(Exercise material)
*****

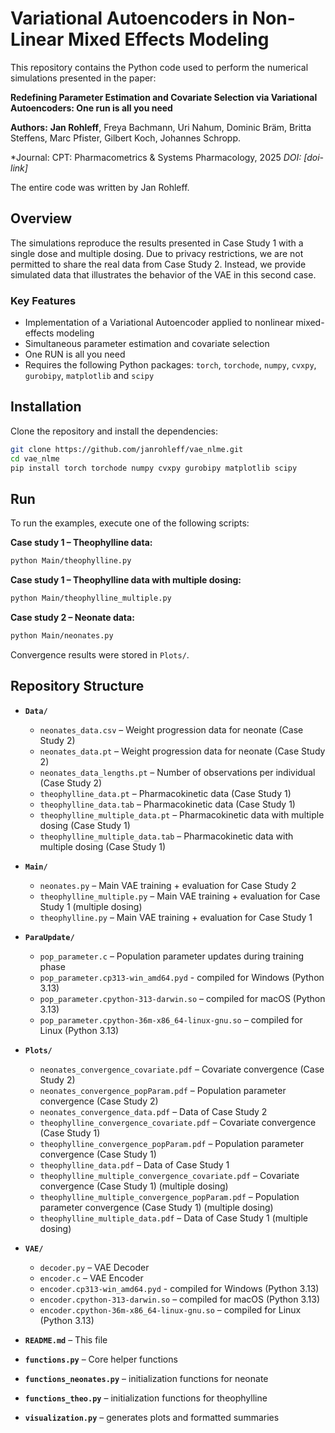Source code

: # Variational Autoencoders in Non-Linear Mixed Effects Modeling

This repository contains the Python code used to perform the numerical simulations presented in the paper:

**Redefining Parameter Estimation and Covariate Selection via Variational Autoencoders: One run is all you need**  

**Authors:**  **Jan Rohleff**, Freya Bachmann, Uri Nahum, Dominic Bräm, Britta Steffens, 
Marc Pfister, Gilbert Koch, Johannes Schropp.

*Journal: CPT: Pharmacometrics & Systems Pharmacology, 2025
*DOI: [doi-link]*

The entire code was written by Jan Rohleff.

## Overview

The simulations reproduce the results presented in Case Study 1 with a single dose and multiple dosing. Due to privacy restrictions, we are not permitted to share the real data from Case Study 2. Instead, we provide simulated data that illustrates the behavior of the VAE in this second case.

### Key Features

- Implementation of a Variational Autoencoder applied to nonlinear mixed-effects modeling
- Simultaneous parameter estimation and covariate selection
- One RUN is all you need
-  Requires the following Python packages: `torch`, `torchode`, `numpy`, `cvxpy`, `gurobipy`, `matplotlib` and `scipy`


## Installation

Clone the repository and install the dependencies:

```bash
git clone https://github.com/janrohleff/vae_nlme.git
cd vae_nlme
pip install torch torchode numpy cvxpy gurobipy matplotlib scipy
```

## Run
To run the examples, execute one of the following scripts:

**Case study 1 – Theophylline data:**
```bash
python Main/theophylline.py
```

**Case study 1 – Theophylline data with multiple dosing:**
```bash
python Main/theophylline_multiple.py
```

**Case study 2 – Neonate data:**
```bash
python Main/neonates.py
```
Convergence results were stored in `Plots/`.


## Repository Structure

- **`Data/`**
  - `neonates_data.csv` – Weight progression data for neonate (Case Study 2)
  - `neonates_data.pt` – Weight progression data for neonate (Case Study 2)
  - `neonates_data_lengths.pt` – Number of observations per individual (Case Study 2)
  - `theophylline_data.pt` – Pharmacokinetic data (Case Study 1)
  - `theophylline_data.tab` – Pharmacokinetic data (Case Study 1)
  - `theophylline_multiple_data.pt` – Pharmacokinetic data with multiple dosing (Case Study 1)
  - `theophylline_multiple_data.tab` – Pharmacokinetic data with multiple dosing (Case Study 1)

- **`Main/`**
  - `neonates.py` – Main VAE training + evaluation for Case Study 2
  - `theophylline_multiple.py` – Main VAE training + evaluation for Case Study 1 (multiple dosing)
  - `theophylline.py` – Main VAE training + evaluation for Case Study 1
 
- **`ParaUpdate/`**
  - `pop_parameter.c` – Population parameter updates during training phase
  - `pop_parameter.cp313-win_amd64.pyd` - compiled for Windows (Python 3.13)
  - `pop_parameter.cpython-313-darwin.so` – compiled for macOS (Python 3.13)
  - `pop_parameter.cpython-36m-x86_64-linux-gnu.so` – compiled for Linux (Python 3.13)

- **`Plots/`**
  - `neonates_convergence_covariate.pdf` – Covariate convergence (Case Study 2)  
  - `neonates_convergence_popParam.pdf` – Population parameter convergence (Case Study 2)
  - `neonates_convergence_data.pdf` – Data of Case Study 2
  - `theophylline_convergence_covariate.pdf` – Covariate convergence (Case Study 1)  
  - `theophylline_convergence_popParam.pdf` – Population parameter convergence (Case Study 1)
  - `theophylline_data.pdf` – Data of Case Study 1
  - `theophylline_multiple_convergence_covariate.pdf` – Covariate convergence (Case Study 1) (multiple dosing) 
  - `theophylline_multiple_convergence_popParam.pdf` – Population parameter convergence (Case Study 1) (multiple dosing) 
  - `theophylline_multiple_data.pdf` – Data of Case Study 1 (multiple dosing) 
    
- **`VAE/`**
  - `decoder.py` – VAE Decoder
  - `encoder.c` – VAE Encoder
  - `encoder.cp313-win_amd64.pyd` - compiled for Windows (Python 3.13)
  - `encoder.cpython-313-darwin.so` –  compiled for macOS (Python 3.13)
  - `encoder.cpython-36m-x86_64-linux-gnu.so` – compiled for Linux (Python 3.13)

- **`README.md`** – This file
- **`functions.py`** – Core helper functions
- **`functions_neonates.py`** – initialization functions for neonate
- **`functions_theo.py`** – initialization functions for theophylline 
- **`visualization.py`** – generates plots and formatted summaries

*****

(Exercise directions)
Omitting all pictures, restate exactly the lines of the material from its start through the line that contains "Convergence results were".

(Task output)
Source code

: # Variational Autoencoders in Non-Linear Mixed Effects Modeling

This repository contains the Python code used to perform the numerical simulations presented in the paper:

**Redefining Parameter Estimation and Covariate Selection via Variational Autoencoders: One run is all you need**  

**Authors:**  **Jan Rohleff**, Freya Bachmann, Uri Nahum, Dominic Bräm, Britta Steffens, 
Marc Pfister, Gilbert Koch, Johannes Schropp.

*Journal: CPT: Pharmacometrics & Systems Pharmacology, 2025
*DOI: [doi-link]*

The entire code was written by Jan Rohleff.

## Overview

The simulations reproduce the results presented in Case Study 1 with a single dose and multiple dosing. Due to privacy restrictions, we are not permitted to share the real data from Case Study 2. Instead, we provide simulated data that illustrates the behavior of the VAE in this second case.

### Key Features

- Implementation of a Variational Autoencoder applied to nonlinear mixed-effects modeling
- Simultaneous parameter estimation and covariate selection
- One RUN is all you need
-  Requires the following Python packages: `torch`, `torchode`, `numpy`, `cvxpy`, `gurobipy`, `matplotlib` and `scipy`


## Installation

Clone the repository and install the dependencies:

```bash
git clone https://github.com/janrohleff/vae_nlme.git
cd vae_nlme
pip install torch torchode numpy cvxpy gurobipy matplotlib scipy
```

## Run
To run the examples, execute one of the following scripts:

**Case study 1 – Theophylline data:**
```bash
python Main/theophylline.py
```

**Case study 1 – Theophylline data with multiple dosing:**
```bash
python Main/theophylline_multiple.py
```

**Case study 2 – Neonate data:**
```bash
python Main/neonates.py
```
Convergence results were stored in `Plots/`.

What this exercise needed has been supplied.